=== Begin Enclosure ===
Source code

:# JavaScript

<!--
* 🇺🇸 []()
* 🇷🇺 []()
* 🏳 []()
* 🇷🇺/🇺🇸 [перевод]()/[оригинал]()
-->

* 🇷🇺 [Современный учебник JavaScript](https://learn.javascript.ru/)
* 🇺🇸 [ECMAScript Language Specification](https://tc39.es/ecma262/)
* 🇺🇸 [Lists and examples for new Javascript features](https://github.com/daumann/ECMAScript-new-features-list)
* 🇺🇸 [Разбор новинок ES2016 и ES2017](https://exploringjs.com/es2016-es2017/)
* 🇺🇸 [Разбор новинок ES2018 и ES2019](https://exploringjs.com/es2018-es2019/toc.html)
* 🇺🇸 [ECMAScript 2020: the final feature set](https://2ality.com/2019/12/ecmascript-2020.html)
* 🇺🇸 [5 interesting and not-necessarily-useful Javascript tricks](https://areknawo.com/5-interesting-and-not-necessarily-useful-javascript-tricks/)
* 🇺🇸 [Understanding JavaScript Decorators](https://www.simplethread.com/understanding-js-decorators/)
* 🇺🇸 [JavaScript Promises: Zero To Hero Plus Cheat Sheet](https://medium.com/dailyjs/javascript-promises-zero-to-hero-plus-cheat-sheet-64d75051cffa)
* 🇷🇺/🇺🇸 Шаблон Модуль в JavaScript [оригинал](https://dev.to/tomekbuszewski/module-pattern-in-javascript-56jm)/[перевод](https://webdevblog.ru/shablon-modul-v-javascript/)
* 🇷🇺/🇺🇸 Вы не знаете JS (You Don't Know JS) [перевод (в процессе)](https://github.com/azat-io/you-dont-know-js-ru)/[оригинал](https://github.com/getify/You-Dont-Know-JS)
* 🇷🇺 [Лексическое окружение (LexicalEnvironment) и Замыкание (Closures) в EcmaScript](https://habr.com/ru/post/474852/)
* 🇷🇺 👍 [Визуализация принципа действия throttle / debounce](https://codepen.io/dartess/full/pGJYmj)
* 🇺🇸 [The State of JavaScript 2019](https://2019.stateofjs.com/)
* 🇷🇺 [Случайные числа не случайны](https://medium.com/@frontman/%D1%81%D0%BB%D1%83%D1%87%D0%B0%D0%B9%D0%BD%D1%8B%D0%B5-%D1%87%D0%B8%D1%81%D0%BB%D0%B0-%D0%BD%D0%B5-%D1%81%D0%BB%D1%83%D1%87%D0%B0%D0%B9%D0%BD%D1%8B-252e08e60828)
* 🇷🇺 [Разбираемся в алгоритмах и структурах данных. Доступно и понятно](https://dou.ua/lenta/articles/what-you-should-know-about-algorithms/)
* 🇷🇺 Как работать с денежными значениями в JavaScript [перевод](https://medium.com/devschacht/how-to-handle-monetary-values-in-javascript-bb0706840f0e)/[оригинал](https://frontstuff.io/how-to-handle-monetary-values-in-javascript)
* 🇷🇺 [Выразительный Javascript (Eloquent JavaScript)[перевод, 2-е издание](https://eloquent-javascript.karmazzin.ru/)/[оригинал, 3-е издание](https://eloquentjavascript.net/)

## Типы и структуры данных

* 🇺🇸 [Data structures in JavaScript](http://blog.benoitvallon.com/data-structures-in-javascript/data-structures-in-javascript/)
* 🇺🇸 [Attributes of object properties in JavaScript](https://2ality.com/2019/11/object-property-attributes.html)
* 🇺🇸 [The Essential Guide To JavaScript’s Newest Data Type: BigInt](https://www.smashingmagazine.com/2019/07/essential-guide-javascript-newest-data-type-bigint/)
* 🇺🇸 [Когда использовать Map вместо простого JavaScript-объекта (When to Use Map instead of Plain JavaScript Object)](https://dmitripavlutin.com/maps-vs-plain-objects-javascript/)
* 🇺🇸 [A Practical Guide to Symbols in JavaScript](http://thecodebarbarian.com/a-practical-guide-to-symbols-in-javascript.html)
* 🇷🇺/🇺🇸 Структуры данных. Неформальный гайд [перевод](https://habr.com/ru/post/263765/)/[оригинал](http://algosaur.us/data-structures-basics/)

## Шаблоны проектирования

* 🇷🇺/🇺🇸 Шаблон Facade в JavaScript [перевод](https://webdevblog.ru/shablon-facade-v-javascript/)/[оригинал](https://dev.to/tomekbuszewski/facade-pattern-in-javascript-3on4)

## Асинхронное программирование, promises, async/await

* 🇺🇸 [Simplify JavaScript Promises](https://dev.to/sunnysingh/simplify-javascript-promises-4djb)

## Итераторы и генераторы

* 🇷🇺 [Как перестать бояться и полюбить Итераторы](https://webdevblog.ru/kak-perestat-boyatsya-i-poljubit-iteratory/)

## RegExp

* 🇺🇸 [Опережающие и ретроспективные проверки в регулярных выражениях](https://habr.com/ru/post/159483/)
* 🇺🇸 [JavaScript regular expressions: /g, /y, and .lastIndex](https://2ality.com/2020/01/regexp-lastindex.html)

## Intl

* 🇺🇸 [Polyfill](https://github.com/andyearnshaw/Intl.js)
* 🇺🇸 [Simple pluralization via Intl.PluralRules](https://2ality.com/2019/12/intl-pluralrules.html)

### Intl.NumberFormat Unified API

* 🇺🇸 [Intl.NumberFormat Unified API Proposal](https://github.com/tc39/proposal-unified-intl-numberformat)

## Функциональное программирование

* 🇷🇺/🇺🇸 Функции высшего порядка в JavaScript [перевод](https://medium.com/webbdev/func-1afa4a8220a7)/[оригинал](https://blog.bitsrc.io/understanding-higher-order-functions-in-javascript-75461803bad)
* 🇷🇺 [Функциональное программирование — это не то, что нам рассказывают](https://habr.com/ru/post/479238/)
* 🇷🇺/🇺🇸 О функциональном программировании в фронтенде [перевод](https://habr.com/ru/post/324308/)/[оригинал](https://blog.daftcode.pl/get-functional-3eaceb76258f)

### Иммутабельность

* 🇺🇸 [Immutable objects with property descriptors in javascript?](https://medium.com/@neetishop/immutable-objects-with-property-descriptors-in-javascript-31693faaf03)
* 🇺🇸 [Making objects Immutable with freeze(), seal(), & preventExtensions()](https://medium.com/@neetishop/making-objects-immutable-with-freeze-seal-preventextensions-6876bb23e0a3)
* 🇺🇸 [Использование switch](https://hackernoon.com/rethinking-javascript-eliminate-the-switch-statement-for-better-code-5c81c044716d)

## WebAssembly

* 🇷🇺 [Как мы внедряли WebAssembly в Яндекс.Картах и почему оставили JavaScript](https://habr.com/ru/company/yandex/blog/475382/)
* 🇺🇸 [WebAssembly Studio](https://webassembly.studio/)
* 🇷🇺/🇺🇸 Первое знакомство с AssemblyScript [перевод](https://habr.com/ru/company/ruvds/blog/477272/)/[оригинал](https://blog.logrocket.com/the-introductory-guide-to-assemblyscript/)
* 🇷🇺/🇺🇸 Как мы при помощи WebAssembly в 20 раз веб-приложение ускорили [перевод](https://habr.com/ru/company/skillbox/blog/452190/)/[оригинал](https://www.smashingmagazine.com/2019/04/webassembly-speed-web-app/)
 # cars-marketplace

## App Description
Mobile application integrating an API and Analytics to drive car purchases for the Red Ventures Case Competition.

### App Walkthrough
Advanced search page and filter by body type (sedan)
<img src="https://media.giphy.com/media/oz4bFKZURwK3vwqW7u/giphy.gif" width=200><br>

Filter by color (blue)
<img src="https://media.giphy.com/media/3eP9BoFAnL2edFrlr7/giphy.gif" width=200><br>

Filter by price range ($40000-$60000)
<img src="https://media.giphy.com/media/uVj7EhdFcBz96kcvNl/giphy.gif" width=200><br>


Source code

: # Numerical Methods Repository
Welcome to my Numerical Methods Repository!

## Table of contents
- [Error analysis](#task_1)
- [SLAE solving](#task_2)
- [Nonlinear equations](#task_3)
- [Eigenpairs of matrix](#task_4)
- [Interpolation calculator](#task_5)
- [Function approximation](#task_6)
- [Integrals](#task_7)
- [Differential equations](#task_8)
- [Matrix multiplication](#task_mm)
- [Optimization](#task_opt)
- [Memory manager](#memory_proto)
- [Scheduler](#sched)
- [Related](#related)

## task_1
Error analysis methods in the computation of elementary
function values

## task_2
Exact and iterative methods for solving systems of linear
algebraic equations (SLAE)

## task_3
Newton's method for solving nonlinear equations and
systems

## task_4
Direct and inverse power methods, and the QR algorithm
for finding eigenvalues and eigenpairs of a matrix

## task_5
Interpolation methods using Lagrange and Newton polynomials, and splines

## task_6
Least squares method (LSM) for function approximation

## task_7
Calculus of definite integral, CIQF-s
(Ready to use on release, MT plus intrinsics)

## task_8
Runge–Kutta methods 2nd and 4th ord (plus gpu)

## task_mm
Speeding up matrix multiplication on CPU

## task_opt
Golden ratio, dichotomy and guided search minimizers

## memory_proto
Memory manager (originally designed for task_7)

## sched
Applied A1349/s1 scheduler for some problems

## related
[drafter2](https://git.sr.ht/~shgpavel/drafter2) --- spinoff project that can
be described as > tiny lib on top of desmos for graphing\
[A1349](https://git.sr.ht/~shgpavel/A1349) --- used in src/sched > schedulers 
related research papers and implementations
=== End Enclosure ===
→ EXERCISE BRIEF: The lines to copy run from the one containing "[A1349](https://git.sr.ht/~shgpavel/A1349) --- used" through the last line above. Copy them exactly and include nothing else.

→ ANSWER AREA:
[A1349](https://git.sr.ht/~shgpavel/A1349) --- used in src/sched > schedulers 
related research papers and implementations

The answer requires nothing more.